◆ WHAT THE EXERCISE ASKS:
Lines to return, exactly: from the line with "- Install [Visual" to the line with "Name of your" in the entries below, both included.

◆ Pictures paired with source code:
::::::
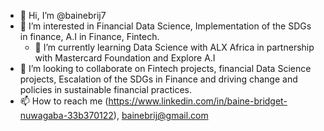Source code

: - 👋 Hi, I’m @bainebrij7
- 👀 I’m interested in Financial Data Science, Implementation of the SDGs in finance, A.I in Finance, Fintech.
  - 🌱 I’m currently learning Data Science with ALX Africa in partnership with Mastercard Foundation and Explore A.I 
- 💞️ I’m looking to collaborate on Fintech projects, financial Data Science projects, Escalation of the SDGs in Finance and driving change and policies in sustainable financial practices.
- 📫 How to reach me (https://www.linkedin.com/in/baine-bridget-nuwagaba-33b370122), bainebrij@gmail.com
  
<!---
bainebrij7/bainebrij7 is a ✨ special ✨ repository because its `README.md` (this file) appears on your GitHub profile.
You can click the Preview link to take a look at your changes.
--->
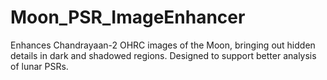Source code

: # Moon_PSR_ImageEnhancer
Enhances Chandrayaan-2 OHRC images of the Moon, bringing out hidden details in dark and shadowed regions. Designed to support better analysis of lunar PSRs.

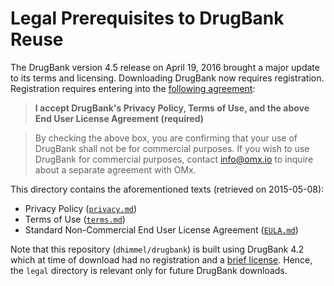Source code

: # Legal Prerequisites to DrugBank Reuse

The DrugBank version 4.5 release on April 19, 2016 brought a major update to its terms and licensing. Downloading DrugBank now requires registration. Registration requires entering into the [following agreement](http://www.drugbank.ca/public_users/sign_up "Sign up for DrugBank account"):

> **I accept DrugBank's Privacy Policy, Terms of Use, and the above End User License Agreement (required)**

> By checking the above box, you are confirming that your use of DrugBank shall not be for commercial purposes. If you wish to use DrugBank for commercial purposes, contact info@omx.io to inquire about a separate agreement with OMx.

This directory contains the aforementioned texts (retrieved on 2015-05-08):

+ Privacy Policy ([`privacy.md`](privacy.md))
+ Terms of Use ([`terms.md`](terms.md))
+ Standard Non-Commercial End User License Agreement ([`EULA.md`](EULA.md))

Note that this repository (`dhimmel/drugbank`) is built using DrugBank 4.2 which at time of download had no registration and a [brief license](https://github.com/dhimmel/integrate/blob/7b95bf337d6e43e54457621f39a7341e620138f7/licenses/custom/DrugBank.md "DrugBank licensing statement from 2015-08-20"). Hence, the `legal` directory is relevant only for future DrugBank downloads.
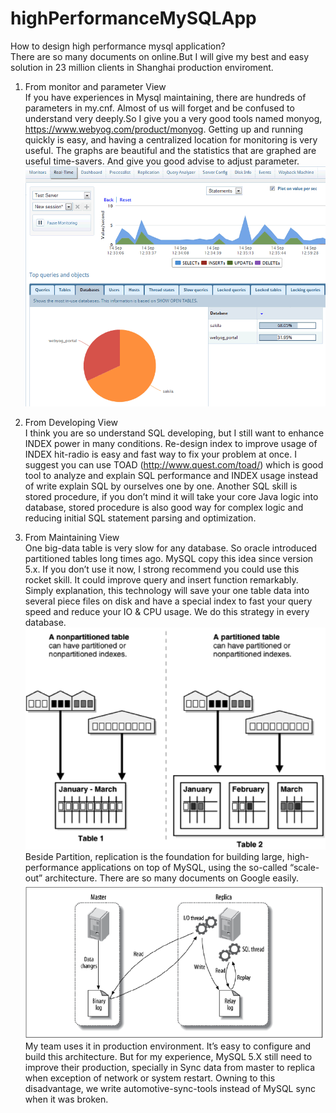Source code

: highPerformanceMySQLApp
=======================

How to design high performance mysql application? <br>
There are so many documents on online.But I will give my best and easy solution in 23 million clients in Shanghai production enviroment.<br>

1. From monitor and parameter View<br>
If you have experiences in Mysql maintaining, there are hundreds of parameters in my.cnf. Almost of us will forget and be confused to understand very deeply.So I give you a very good tools named monyog, https://www.webyog.com/product/monyog. Getting up and running quickly is easy, and having a centralized location for monitoring is very useful. The graphs are beautiful and the statistics that are graphed are useful time-savers. And give you good advise to adjust parameter.<br>
 ![image](https://raw.githubusercontent.com/wuqunfei/highPerformanceMySQLApp/master/real-time-database.png)

2. From Developing View<br>
I think you are so understand SQL developing, but I still want to enhance INDEX power in many conditions. Re-design index to improve usage of INDEX hit-radio is easy and fast way to fix your problem at once. I suggest you can use TOAD (http://www.quest.com/toad/) which is good tool to analyze and explain SQL performance and INDEX usage instead of write explain SQL by ourselves one by one. Another SQL skill is stored procedure, if you don’t mind it will take your core Java logic into database, stored procedure is also good way for complex logic and reducing initial SQL statement parsing and optimization.<br>

3. From Maintaining View <br>
One big-data table is very slow for any database. So oracle introduced partitioned tables long times ago. MySQL copy this idea since version 5.x. If you don’t use it now, I strong recommend you could use this rocket skill. It could improve query and insert function remarkably. Simply explanation, this technology will save your one table data into several piece files on disk and have a special index to fast your query speed and reduce your IO & CPU usage. We do this strategy in every database.<br>
![image](https://raw.githubusercontent.com/wuqunfei/highPerformanceMySQLApp/master/partitioned.png)
 Beside Partition, replication is the foundation for building large, high-performance applications on top of MySQL, using the so-called “scale-out” architecture. There are so many documents on Google easily.<br>
![image](https://raw.githubusercontent.com/wuqunfei/highPerformanceMySQLApp/master/Sync.png)<br>
My team uses it in production environment. It’s easy to configure and build this architecture. But for my experience,  MySQL 5.X still need to improve their production, specially in Sync data from master to replica when exception of network or system restart. Owning to this disadvantage, we write automotive-sync-tools instead of MySQL sync when it was broken.<br>




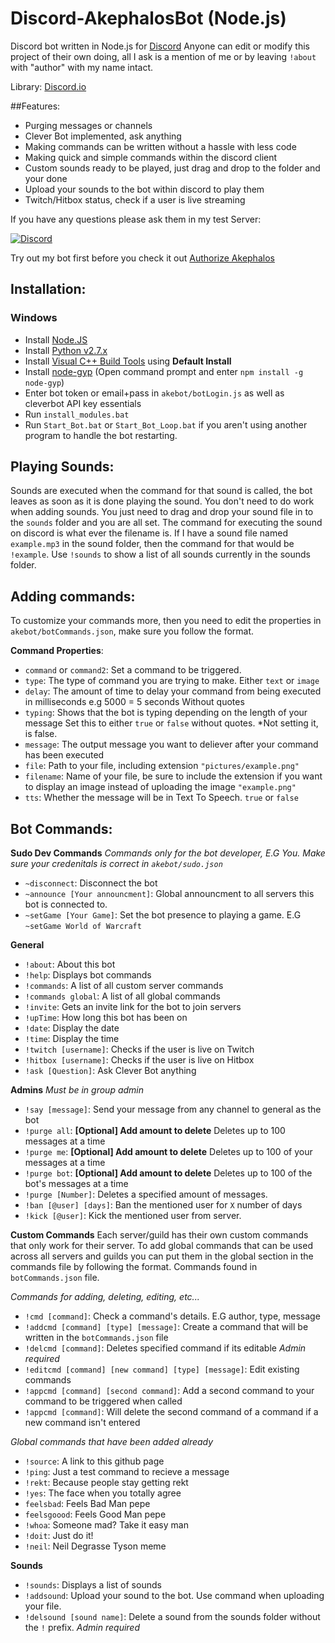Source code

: # Discord-AkephalosBot (Node.js)
Discord bot written in Node.js for [Discord](http://www.discord.gg) Anyone can edit or modify this project of their own doing, all I ask is a mention of me or by leaving `!about` with "author" with my name intact.

Library: [Discord.io](https://github.com/izy521/discord.io)

##Features:
 - Purging messages or channels
 - Clever Bot implemented, ask anything
 - Making commands can be written without a hassle with less code
 - Making quick and simple commands within the discord client
 - Custom sounds ready to be played, just drag and drop to the folder and your done
 - Upload your sounds to the bot within discord to play them
 - Twitch/Hitbox status, check if a user is live streaming

If you have any questions please ask them in my test Server:

[![Discord](https://discordapp.com/api/servers/160436336095002624/widget.png?style=banner3)](https://discord.gg/0tYqr4FWusEQHErS)

Try out my bot first before you check it out [Authorize Akephalos](https://discordapp.com/oauth2/authorize?&client_id=158451686627737600&scope=bot)

## Installation:

### Windows
  - Install [Node.JS](https://nodejs.org/dist/v4.4.7/node-v4.4.7-x64.msi)
  - Install [Python v2.7.x](https://www.python.org/downloads/)
  - Install [Visual C++ Build Tools](http://landinghub.visualstudio.com/visual-cpp-build-tools) using **Default Install**
  - Install [node-gyp](https://github.com/nodejs/node-gyp) (Open command prompt and enter `npm install -g node-gyp`)
  - Enter bot token or email+pass in `akebot/botLogin.js` as well as cleverbot API key essentials
  - Run `install_modules.bat`
  - Run `Start_Bot.bat` or `Start_Bot_Loop.bat` if you aren't using another program to handle the bot restarting.
 
## Playing Sounds:
Sounds are executed when the command for that sound is called, the bot leaves as soon as it is done playing the sound.
You don't need to do work when adding sounds. You just need to drag and drop your sound file in to the `sounds` folder and you are all set. The command for executing the sound on discord is what ever the filename is. If I have a sound file named `example.mp3` in the sound folder, then the command for that would be `!example`. Use `!sounds` to show a list of all sounds currently in the sounds folder.

## Adding commands:
To customize your commands more, then you need to edit the properties in `akebot/botCommands.json`, make sure you follow the format.

**Command Properties**:
 - `command` or `command2`: Set a command to be triggered.
 - `type`: The type of command you are trying to make. Either `text` or `image`
 - `delay`: The amount of time to delay your command from being executed in milliseconds e.g 5000 = 5 seconds Without quotes
 - `typing`: Shows that the bot is typing depending on the length of your message Set this to either `true` or `false` without quotes. *Not setting it, is false.
 - `message`: The output message you want to deliever after your command has been executed
 - `file`: Path to your file, including extension `"pictures/example.png"`
 - `filename`: Name of your file, be sure to include the extension if you want to display an image instead of uploading the image `"example.png"`
 - `tts`:  Whether the message will be in Text To Speech. `true` or `false`



## Bot Commands: 

**Sudo Dev Commands** *Commands only for the bot developer, E.G You. Make sure your credenitals is correct in `akebot/sudo.json`*

 - `~disconnect`: Disconnect the bot
 - `~announce [Your announcment]`: Global announcment to all servers this bot is connected to.
 - `~setGame [Your Game]`: Set the bot presence to playing a game. E.G `~setGame World of Warcraft`

**General**
 - `!about`: About this bot
 - `!help`: Displays bot commands
 - `!commands`: A list of all custom server commands
 - `!commands global`: A list of all global commands
 - `!invite`: Gets an invite link for the bot to join servers
 - `!upTime`: How long this bot has been on
 - `!date`: Display the date
 - `!time`: Display the time 
 - `!twitch [username]`: Checks if the user is live on Twitch 
 - `!hitbox [username]`: Checks if the user is live on Hitbox
 - `!ask [Question]`: Ask Clever Bot anything


**Admins** *Must be in group admin*
 - `!say [message]`: Send your message from any channel to general as the bot
 - `!purge all`: **[Optional] Add amount to delete** Deletes up to 100 messages at a time
 - `!purge me`: **[Optional] Add amount to delete** Deletes up to 100 of your messages at a time
 - `!purge bot`:  **[Optional] Add amount to delete** Deletes up to 100 of the bot's messages at a time
 - `!purge [Number]`: Deletes a specified amount of messages. 
 - `!ban [@user] [days]`: Ban the mentioned user for `X` number of days
 - `!kick [@user]`: Kick the mentioned user from server.  

**Custom Commands**
 Each server/guild has their own custom commands that only work for their server. To add global commands that can be used across all servers and guilds you can put them in the global section in the commands file by following the format. Commands found in `botCommands.json` file.

*Commands for adding, deleting, editing, etc...*
 - `!cmd [command]`: Check a command's details. E.G author, type, message
 - `!addcmd [command] [type] [message]`: Create a command that will be written in the `botCommands.json` file
 - `!delcmd [command]`: Deletes specified command if its editable *Admin required*
 - `!editcmd [command] [new command] [type] [message]`: Edit existing commands
 - `!appcmd [command] [second command]`: Add a second command to your command to be triggered when called
 - `!appcmd [command]`: Will delete the second command of a command if a new command isn't entered

*Global commands that have been added already*
 - `!source`: A link to this github page
 - `!ping`: Just a test command to recieve a message
 - `!rekt`: Because people stay getting rekt
 - `!yes`: The face when you totally agree
 - `feelsbad`: Feels Bad Man pepe
 - `feelsgoood`: Feels Good Man pepe
 - `!whoa`: Someone mad? Take it easy man
 - `!doit`: Just do it!
 - `!neil`: Neil Degrasse Tyson meme
  

**Sounds**
 - `!sounds`: Displays a list of sounds
 - `!addsound`: Upload your sound to the bot. Use command when uploading your file.
 - `!delsound [sound name]`: Delete a sound from the sounds folder without the `!` prefix. *Admin required*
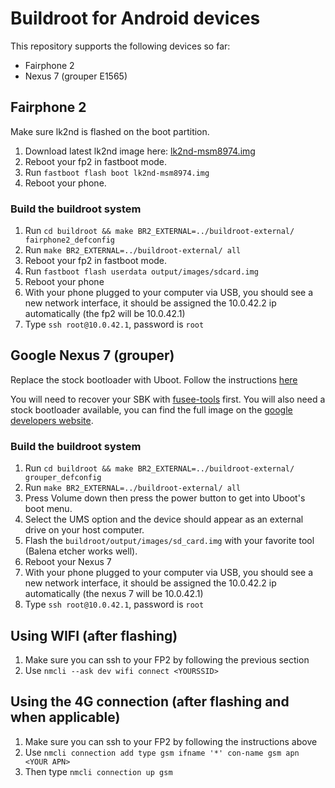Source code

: # Buildroot for Android devices

This repository supports the following devices so far:

- Fairphone 2
- Nexus 7 (grouper E1565)

## Fairphone 2

Make sure lk2nd is flashed on the boot partition.

1. Download latest lk2nd image here: [lk2nd-msm8974.img](https://github.com/msm8916-mainline/lk2nd/releases/download/20.0/lk2nd-msm8974.img)
2. Reboot your fp2 in fastboot mode.
3. Run `fastboot flash boot lk2nd-msm8974.img`
4. Reboot your phone.

### Build the buildroot system

1. Run `cd buildroot && make BR2_EXTERNAL=../buildroot-external/ fairphone2_defconfig`
2. Run `make BR2_EXTERNAL=../buildroot-external/ all`
3. Reboot your fp2 in fastboot mode.
4. Run `fastboot flash userdata output/images/sdcard.img`
5. Reboot your phone
6. With your phone plugged to your computer via USB, you should see a new network interface, it should be assigned the 10.0.42.2 ip automatically (the fp2 will be 10.0.42.1)
7. Type `ssh root@10.0.42.1`, password is `root`

## Google Nexus 7 (grouper)

Replace the stock bootloader with Uboot. Follow the instructions [here](https://docs.u-boot.org/en/latest/board/asus/grouper.html)

You will need to recover your SBK with [fusee-tools](https://gitlab.com/grate-driver/fusee-tools#dumping-sbk) first. You will also need a stock bootloader available, you can find the full image on the [google developers website](https://developers.google.com/android/images?hl=fr#nakasi).

### Build the buildroot system

1. Run `cd buildroot && make BR2_EXTERNAL=../buildroot-external/ grouper_defconfig`
2. Run `make BR2_EXTERNAL=../buildroot-external/ all`
3. Press Volume down then press the power button to get into Uboot's boot menu.
4. Select the UMS option and the device should appear as an external drive on your host computer.
5. Flash the `buildroot/output/images/sd_card.img` with your favorite tool (Balena etcher works well).
6. Reboot your Nexus 7
7. With your phone plugged to your computer via USB, you should see a new network interface, it should be assigned the 10.0.42.2 ip automatically (the nexus 7 will be 10.0.42.1)
8. Type `ssh root@10.0.42.1`, password is `root`

## Using WIFI (after flashing)

1. Make sure you can ssh to your FP2 by following the previous section
2. Use `nmcli --ask dev wifi connect <YOURSSID>`

## Using the 4G connection (after flashing and when applicable)

1. Make sure you can ssh to your FP2 by following the instructions above
2. Use `nmcli connection add type gsm ifname '*' con-name gsm apn <YOUR APN>`
3. Then type `nmcli connection up gsm`
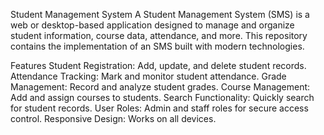 Student Management System
A Student Management System (SMS) is a web or desktop-based application designed to manage and organize student information, course data, attendance, and more. This repository contains the implementation of an SMS built with modern technologies.



Features
Student Registration: Add, update, and delete student records.
Attendance Tracking: Mark and monitor student attendance.
Grade Management: Record and analyze student grades.
Course Management: Add and assign courses to students.
Search Functionality: Quickly search for student records.
User Roles: Admin and staff roles for secure access control.
Responsive Design: Works on all devices.
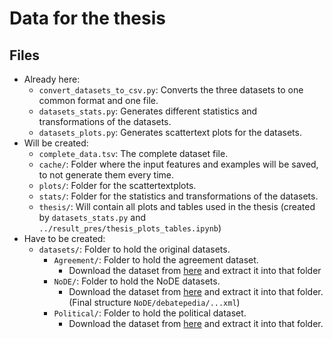 # Data for the thesis

## Files
- Already here:
    - `convert_datasets_to_csv.py`: Converts the three datasets to one common format and one file.
    - `datasets_stats.py`: Generates different statistics and transformations of the datasets.
    - `datasets_plots.py`: Generates scattertext plots for the datasets.
- Will be created:
    - `complete_data.tsv`: The complete dataset file.
    - `cache/`: Folder where the input features and examples will be saved, to not generate them every time.
    - `plots/`: Folder for the scattertextplots.
    - `stats/`: Folder for the statistics and transformations of the datasets.
    - `thesis/`: Will contain all plots and tables used in the thesis (created by `datasets_stats.py` and `../result_pres/thesis_plots_tables.ipynb`)
- Have to be created:
    - `datasets/`: Folder to hold the original datasets.
        - `Agreement/`: Folder to hold the agreement dataset.
            - Download the dataset from [here](http://hltdistributor.fbk.eu/redirect.php?val=e57613a6b5fe9cb2e0f7a7bfa49c2e41) and extract it into that folder
        - `NoDE/`: Folder to hold the NoDE datasets.
           - Download the dataset from [here](http://www-sop.inria.fr/NoDE/ResourcesNoDE/debatepedia.zip) and extract it into that folder. (Final structure `NoDE/debatepedia/...xml`)
        - `Political/`: Folder to hold the political dataset.
            - Download the dataset from [here](http://hltdistributor.fbk.eu/redirect.php?val=ccd85a20fb19355451f5d5f7bbd8e527) and extract it into that folder.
::::::
◆ YOUR RESPONSE:
  - Install [Visual C++ Build Tools](http://landinghub.visualstudio.com/visual-cpp-build-tools) using **Default Install**
  - Install [node-gyp](https://github.com/nodejs/node-gyp) (Open command prompt and enter `npm install -g node-gyp`)
  - Enter bot token or email+pass in `akebot/botLogin.js` as well as cleverbot API key essentials
  - Run `install_modules.bat`
  - Run `Start_Bot.bat` or `Start_Bot_Loop.bat` if you aren't using another program to handle the bot restarting.
 
## Playing Sounds:
Sounds are executed when the command for that sound is called, the bot leaves as soon as it is done playing the sound.
You don't need to do work when adding sounds. You just need to drag and drop your sound file in to the `sounds` folder and you are all set. The command for executing the sound on discord is what ever the filename is. If I have a sound file named `example.mp3` in the sound folder, then the command for that would be `!example`. Use `!sounds` to show a list of all sounds currently in the sounds folder.

## Adding commands:
To customize your commands more, then you need to edit the properties in `akebot/botCommands.json`, make sure you follow the format.

**Command Properties**:
 - `command` or `command2`: Set a command to be triggered.
 - `type`: The type of command you are trying to make. Either `text` or `image`
 - `delay`: The amount of time to delay your command from being executed in milliseconds e.g 5000 = 5 seconds Without quotes
 - `typing`: Shows that the bot is typing depending on the length of your message Set this to either `true` or `false` without quotes. *Not setting it, is false.
 - `message`: The output message you want to deliever after your command has been executed
 - `file`: Path to your file, including extension `"pictures/example.png"`
 - `filename`: Name of your file, be sure to include the extension if you want to display an image instead of uploading the image `"example.png"`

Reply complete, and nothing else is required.